On July 19, California Governor Gavin Newsom signed a $12 billion funding package to address homelessness—the largest single sum a US state has ever allocated toward the crisis. The package earmarks funding for a range of services including housing development, mental health care, sanitation and improving safety on streets and in parks. It’s part of a broader economic stimulus package to help California recover from the pandemic.

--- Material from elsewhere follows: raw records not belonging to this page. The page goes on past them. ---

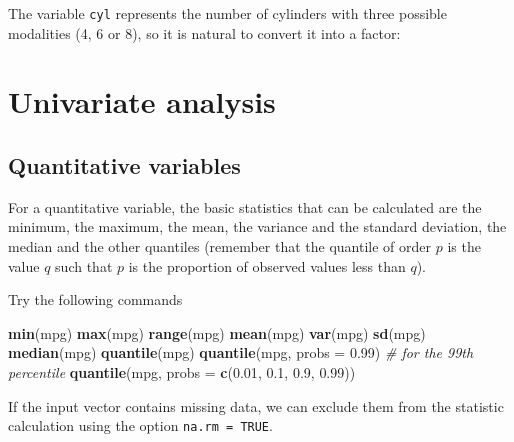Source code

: \documentclass[]{book}
\newenvironment{Shaded}{\begin{snugshade}}{\end{snugshade}}
\newcommand{\CommentTok}[1]{\textcolor[rgb]{0.56,0.35,0.01}{\textit{#1}}}
\newcommand{\DataTypeTok}[1]{\textcolor[rgb]{0.13,0.29,0.53}{#1}}
\newcommand{\FloatTok}[1]{\textcolor[rgb]{0.00,0.00,0.81}{#1}}
\newcommand{\KeywordTok}[1]{\textcolor[rgb]{0.13,0.29,0.53}{\textbf{#1}}}
\newcommand{\NormalTok}[1]{#1}
\newcommand{\OperatorTok}[1]{\textcolor[rgb]{0.81,0.36,0.00}{\textbf{#1}}}
\newcommand{\StringTok}[1]{\textcolor[rgb]{0.31,0.60,0.02}{#1}}
\begin{document}
The variable \texttt{cyl} represents the number of cylinders with three possible modalities (4, 6 or 8), so it is natural to convert it into a factor:

\begin{Shaded}
\end{Shaded}

\hypertarget{univariate-analysis}{%
\section{Univariate analysis}\label{univariate-analysis}}

\hypertarget{quant-var}{%
\subsection{Quantitative variables}\label{quant-var}}

For a quantitative variable, the basic statistics that can be calculated are the minimum, the maximum, the mean, the variance and the standard deviation, the median and the other quantiles (remember that the quantile of order \(p\) is the value \(q\) such that \(p\) is the proportion of observed values less than \(q\)).

Try the following commands

\begin{Shaded}
\begin{Highlighting}[]
\KeywordTok{min}\NormalTok{(mpg)}
\KeywordTok{max}\NormalTok{(mpg)}
\KeywordTok{range}\NormalTok{(mpg)}
\KeywordTok{mean}\NormalTok{(mpg)}
\KeywordTok{var}\NormalTok{(mpg)}
\KeywordTok{sd}\NormalTok{(mpg)}
\KeywordTok{median}\NormalTok{(mpg)}
\KeywordTok{quantile}\NormalTok{(mpg)}
\KeywordTok{quantile}\NormalTok{(mpg, }\DataTypeTok{probs =} \FloatTok{0.99}\NormalTok{) }\CommentTok{# for the 99th percentile}
\KeywordTok{quantile}\NormalTok{(mpg, }\DataTypeTok{probs =} \KeywordTok{c}\NormalTok{(}\FloatTok{0.01}\NormalTok{, }\FloatTok{0.1}\NormalTok{, }\FloatTok{0.9}\NormalTok{, }\FloatTok{0.99}\NormalTok{))}
\end{Highlighting}
\end{Shaded}

If the input vector contains missing data, we can exclude them from the statistic calculation using the option \texttt{na.rm\ =\ TRUE}.
\end{document}
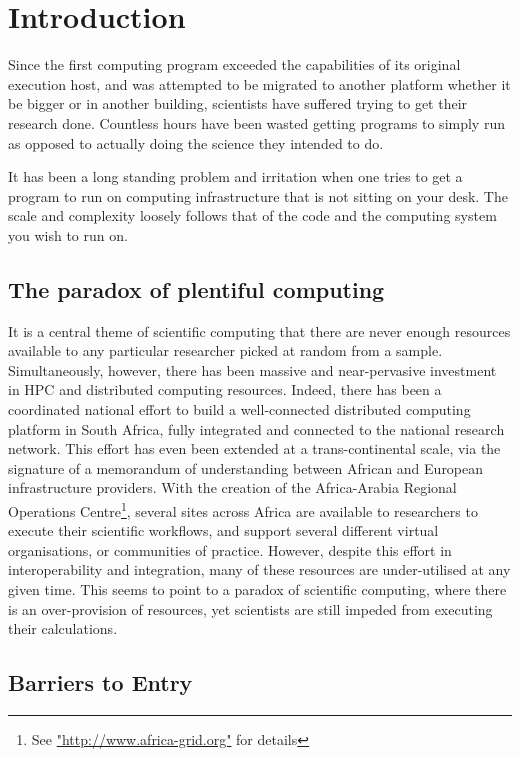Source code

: \documentclass[a4paper]{jpconf}
\begin{document}
\section{Introduction}
Since the first computing program exceeded the capabilities of its original execution host, and was attempted to be migrated to another platform whether it be bigger or in another building, scientists have suffered trying to get their research done. Countless hours have been wasted getting programs to simply run as opposed to actually doing the science they intended to do.

It has been a long standing problem and irritation when one tries to get a program to run on computing infrastructure that is not sitting on your desk. The scale and complexity loosely follows that of the code and the computing system you wish to run on.

\subsection{The paradox of  plentiful computing}

It is a central theme of scientific computing that there are never enough resources available to any particular researcher picked at random from a sample. Simultaneously, however, there has been massive and near-pervasive investment in HPC and distributed computing resources. Indeed, there has been a coordinated national effort to build a well-connected distributed computing platform in South Africa\cite{SAGrid}, fully integrated and connected to the national research network\cite{SANREN}. This effort has even been extended at a trans-continental scale, via the signature of a memorandum of understanding between African and European infrastructure providers\cite{AAROC}. With the creation of the Africa-Arabia Regional Operations Centre\footnote{See \url{"http://www.africa-grid.org"} for details}, several sites across Africa are available to researchers to execute their scientific workflows, and support several different virtual organisations, or communities of practice. However, despite this effort in interoperability and integration, many of these resources are under-utilised at any given time. This seems to point to a paradox of scientific computing, where there is an over-provision of resources, yet scientists are still impeded from executing their calculations.

\subsection{Barriers to Entry}
\end{document}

About $5.75 billion—roughly half the total spending—will go toward creating desperately needed new housing, primarily through the Project Homekey initiative.
Authorized in July 2020, Project Homekey converts empty or abandoned buildings—offices, hotels and motels, college dorms or vacation homes—into temporary and permanent housing for homeless residents. The project has so far created about 6,000 new housing units at a cost of $850 million, funded mostly through President Trump’s first COVID relief bill.
It was a followup to April 2020’s Project Roomkey, which helped move some of the state’s rapidly swelling population of unhoused people into hotels and motels as they faced heightened risk of contracting and spreading COVID. Cities and counties across California leased about 16,500 rooms, sheltering over 22,000 people.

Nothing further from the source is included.